£9 billion owed in trade debt to UK’s building specialists

£9 billion owed in trade debt to UK’s building specialists

It’s a risky time to be owed money. Contractors and clients in the property world are falling like flies.

So it was quite disturbing to calculate that £9 billion is outstanding in trade debt to the UK’s building specialist contractors. And that doesn’t include all the specialists involved in civils and groundworks associated with building work.

The figures comes from some analysis I am doing on payment issues for the forthcoming CJ Top 100. I thought I would look into trade debt and trade credit and also have a particular look at building specialist firms.

Here are the figures from a survey of financial data from more than 6,500 firms SIC coded 45 of which almost 3,000 companies are building specialists. The data have been kindly provided by Corpfin, part of Experian.

On average construction firms manage to stay strongly cash positive on trade debt and trade credit. This is not true however of specialist firms.

The specialist firms in the sample came out at about 3.8% of turnover down on the deal, having to stump up more cash to suppliers than they get from their clients. This compares with around a 2% positive cash balance for the full sample of firms.

According to Government data the building specialists (SIC code 453 and 454) turnover about £65 billion, which suggests on the basis of the above numbers that they have to find about £2.5 billion to fund the gap between trade debt and credit. Some of this will be found from their parent companies, which in some cases will be net positive on the deal.

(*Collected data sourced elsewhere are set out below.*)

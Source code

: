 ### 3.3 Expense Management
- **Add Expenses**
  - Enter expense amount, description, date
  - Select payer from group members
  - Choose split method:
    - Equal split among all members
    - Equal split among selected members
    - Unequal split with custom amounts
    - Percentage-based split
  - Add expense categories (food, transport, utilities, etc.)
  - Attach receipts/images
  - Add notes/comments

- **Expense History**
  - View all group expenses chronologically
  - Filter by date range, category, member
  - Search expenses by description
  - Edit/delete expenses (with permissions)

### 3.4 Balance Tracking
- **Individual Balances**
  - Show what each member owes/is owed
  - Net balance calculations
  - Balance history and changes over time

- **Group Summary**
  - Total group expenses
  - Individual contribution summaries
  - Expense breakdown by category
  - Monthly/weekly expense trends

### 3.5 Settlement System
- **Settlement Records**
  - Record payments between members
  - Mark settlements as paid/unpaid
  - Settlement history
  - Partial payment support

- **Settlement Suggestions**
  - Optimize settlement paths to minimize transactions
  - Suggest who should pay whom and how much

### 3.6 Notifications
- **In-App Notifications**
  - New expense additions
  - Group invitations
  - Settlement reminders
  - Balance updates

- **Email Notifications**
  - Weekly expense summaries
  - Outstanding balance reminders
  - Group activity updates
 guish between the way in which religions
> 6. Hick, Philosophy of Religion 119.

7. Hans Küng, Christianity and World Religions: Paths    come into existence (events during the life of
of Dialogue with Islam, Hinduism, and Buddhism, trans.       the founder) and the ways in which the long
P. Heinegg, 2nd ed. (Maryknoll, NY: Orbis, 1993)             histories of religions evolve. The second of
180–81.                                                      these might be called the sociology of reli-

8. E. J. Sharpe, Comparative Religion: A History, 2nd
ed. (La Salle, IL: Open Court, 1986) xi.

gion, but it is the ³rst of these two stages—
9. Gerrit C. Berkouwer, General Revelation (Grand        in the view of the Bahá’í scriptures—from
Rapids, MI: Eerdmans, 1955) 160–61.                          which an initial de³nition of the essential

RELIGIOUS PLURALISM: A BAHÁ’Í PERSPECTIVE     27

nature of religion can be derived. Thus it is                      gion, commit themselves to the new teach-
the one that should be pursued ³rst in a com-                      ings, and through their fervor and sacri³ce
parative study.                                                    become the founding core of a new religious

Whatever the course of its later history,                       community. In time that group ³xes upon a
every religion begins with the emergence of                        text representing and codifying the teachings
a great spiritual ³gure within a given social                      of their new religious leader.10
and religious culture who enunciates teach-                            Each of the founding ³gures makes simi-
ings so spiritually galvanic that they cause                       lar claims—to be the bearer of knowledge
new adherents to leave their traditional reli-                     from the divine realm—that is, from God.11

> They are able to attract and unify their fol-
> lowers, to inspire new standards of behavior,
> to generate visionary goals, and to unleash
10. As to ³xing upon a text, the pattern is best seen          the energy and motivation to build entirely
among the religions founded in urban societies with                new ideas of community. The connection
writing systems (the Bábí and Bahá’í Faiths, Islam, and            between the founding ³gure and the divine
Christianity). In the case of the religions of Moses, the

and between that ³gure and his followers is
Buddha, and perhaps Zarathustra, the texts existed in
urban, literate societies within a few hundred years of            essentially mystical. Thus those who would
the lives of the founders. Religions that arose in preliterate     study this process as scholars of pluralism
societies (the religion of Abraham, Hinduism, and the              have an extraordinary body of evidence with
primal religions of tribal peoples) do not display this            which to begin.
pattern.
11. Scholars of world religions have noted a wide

The numbers also show that what is owed to building specialists by trade debtors amounts to about 14% of turnover. That equates to more than 7 weeks of trading. And, assuming the sample is fairly representative, that means they are owed £9 billion.

There is some good news in that the figures don’t appear to be getting worse, looking back at previous years. Although they may be as there may be, of course, an element of survivor bias in the numbers, with the more over-extended firms falling by the wayside and the more prudent surviving.

Either way, with clients falling fast, £9 billion is a lot of money to have at risk.